The skill of the master grower will not only be in their knowledge and experience of the plants themselves but also the ability to interpret the data.
I think more along the lines of automation and data being there to assist and enhance not to replace the knowledge and experience. You still need to know the basics and get your hands dirty, and you need to know how to use the tools and equipment at your disposal.
With automation handling more mundane tasks at present and as technology advances it will be able to handle more complex activities, I see the experienced and master growers having particular interest in the data. The more data you have access to the better decisions you can make, what decision and course of action needs to be taken is where experience kicks in. A scalpel in the hands of a surgeon is a precision instrument, in the hands of someone who’s read the book and watched the video it is a danger. The same can be said for an irrigation/pump scheduler.
If there is one thing I’ve learnt over the years about the technology industry is just how fast it moves and it keeps on accelerating. Right now we might all agree that a Master grower is likely to out perform any automation system, in 10 years we may no longer agree.
A forum and collective such as the Growers Network might be a good place to start when it comes to building an understanding of the context. If we agreed on an initial data set along with the associated meta data and had every grower on this forum able to submit it, ideally automated gathering and submission, we’d be able to create a data pool/lake for people to work with help build that system understanding.
I am basically in agreement, with, however, a giant “yebbit:” It is all too easy to underestimate the infrastructure and just plain work it takes to perform research like you describe. Without some rigorous standards of uniformity and diligent follow-through, the best we can do is generate an impressionistic and anecdotal sense of what we will have shown. Now, that is enough for some purposes, and in fact we here have done some loosey-goosey “research” along those lines, and found that, for instance, “miracle products” with “secret ingredients” are noticeably effective in inverse relationship with the quality of the soil being grown in. In other words, when we use one such product with a fully biodynamic soil, it produces nearly-un- or not-noticeable improvements (unless it kills off the microbiome, which is all too common, in which case it produces negative results). When we use it with lousy soil, it produces somewhat noticeable improvements, or none at all. There are too many variables between growers and too many growers too busy or aren’t competent to rigorously maintain separate controls, for this kind of informal experimentation to have any meaning beyond the impressionistic (which and still tell us what we need to know, which is usually that all we really need to do is use optimized soil and take it easy on the busywork).

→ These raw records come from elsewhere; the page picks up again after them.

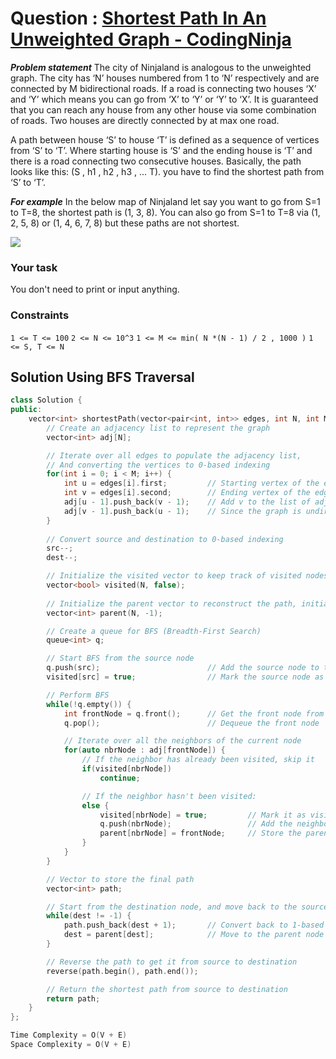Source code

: # Question : [Shortest Path In An Unweighted Graph - CodingNinja](https://www.naukri.com/code360/problems/shortest-path-in-an-unweighted-graph_981297)

***Problem statement***
The city of Ninjaland is analogous to the unweighted graph. The city has ‘N’ houses numbered from 1 to ‘N’ respectively and are connected by M bidirectional roads. If a road is connecting two houses ‘X’ and ‘Y’ which means you can go from ‘X’ to ‘Y’ or ‘Y’ to ‘X’. It is guaranteed that you can reach any house from any other house via some combination of roads. Two houses are directly connected by at max one road.

A path between house ‘S’ to house ‘T’ is defined as a sequence of vertices from ‘S’ to ‘T’. Where starting house is ‘S’ and the ending house is ‘T’ and there is a road connecting two consecutive houses. Basically, the path looks like this: (S , h1 , h2 , h3 , ... T). you have to find the shortest path from ‘S’ to ‘T’.

***For example***
In the below map of Ninjaland let say you want to go from S=1 to T=8, the shortest path is (1, 3, 8). You can also go from S=1 to T=8  via (1, 2, 5, 8)  or (1, 4, 6, 7, 8) but these paths are not shortest.

![](https://files.codingninjas.in/pic1-6747.png)

### Your task
You don't need to print or input anything.

### Constraints
`1 <= T <= 100`
`2 <= N <= 10^3`
`1 <= M <= min( N *(N - 1) / 2 , 1000 )`
`1 <= S, T <= N`

## Solution Using BFS Traversal

```Cpp
class Solution {
public:
    vector<int> shortestPath(vector<pair<int, int>> edges, int N, int M, int src, int dest) {
        // Create an adjacency list to represent the graph
        vector<int> adj[N];

        // Iterate over all edges to populate the adjacency list, 
        // And converting the vertices to 0-based indexing
        for(int i = 0; i < M; i++) {
            int u = edges[i].first;         // Starting vertex of the edge
            int v = edges[i].second;        // Ending vertex of the edge
            adj[u - 1].push_back(v - 1);    // Add v to the list of adjacent vertices of u
            adj[v - 1].push_back(u - 1);    // Since the graph is undirected, add u to the list of adjacent vertices of v
        }
        
        // Convert source and destination to 0-based indexing
        src--;
        dest--;

        // Initialize the visited vector to keep track of visited nodes, initially all nodes are unvisited
        vector<bool> visited(N, false);
        
        // Initialize the parent vector to reconstruct the path, initially all nodes have no parent
        vector<int> parent(N, -1);

        // Create a queue for BFS (Breadth-First Search)
        queue<int> q;

        // Start BFS from the source node
        q.push(src);                        // Add the source node to the queue
        visited[src] = true;                // Mark the source node as visited

        // Perform BFS
        while(!q.empty()) {
            int frontNode = q.front();      // Get the front node from the queue
            q.pop();                        // Dequeue the front node

            // Iterate over all the neighbors of the current node
            for(auto nbrNode : adj[frontNode]) {
                // If the neighbor has already been visited, skip it
                if(visited[nbrNode])
                    continue;

                // If the neighbor hasn't been visited:
                else {
                    visited[nbrNode] = true;         // Mark it as visited
                    q.push(nbrNode);                 // Add the neighbor node to the queue
                    parent[nbrNode] = frontNode;     // Store the parent of the neighbor node
                }
            }
        }

        // Vector to store the final path
        vector<int> path;

        // Start from the destination node, and move back to the source node
        while(dest != -1) {
            path.push_back(dest + 1);       // Convert back to 1-based indexing
            dest = parent[dest];            // Move to the parent node
        }

        // Reverse the path to get it from source to destination
        reverse(path.begin(), path.end());

        // Return the shortest path from source to destination
        return path;
    }
};

Time Complexity = O(V + E)
Space Complexity = O(V + E)
```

Maybe when there is a critical mass of automated systems to make uniformity and control-separation more likely, such distributed experimentation can be trusted to be credible and reliable. But then, getting all those growers to use the same protocols will be like herding cats.
Could not agree more, and this is the exact issue I faced in my previous career in market data. Lots of different sources of data to deal with, just so happens after some creative thinking we came up with an interface abstraction layer that neatly takes care of that problem. So data can be retrieved from a multitude of sources, normalised and mapped to a canonical model if needed, without the need to change the format of the source data. For a large data gathering project to work is has to be as simple as possible to capture and submit the data.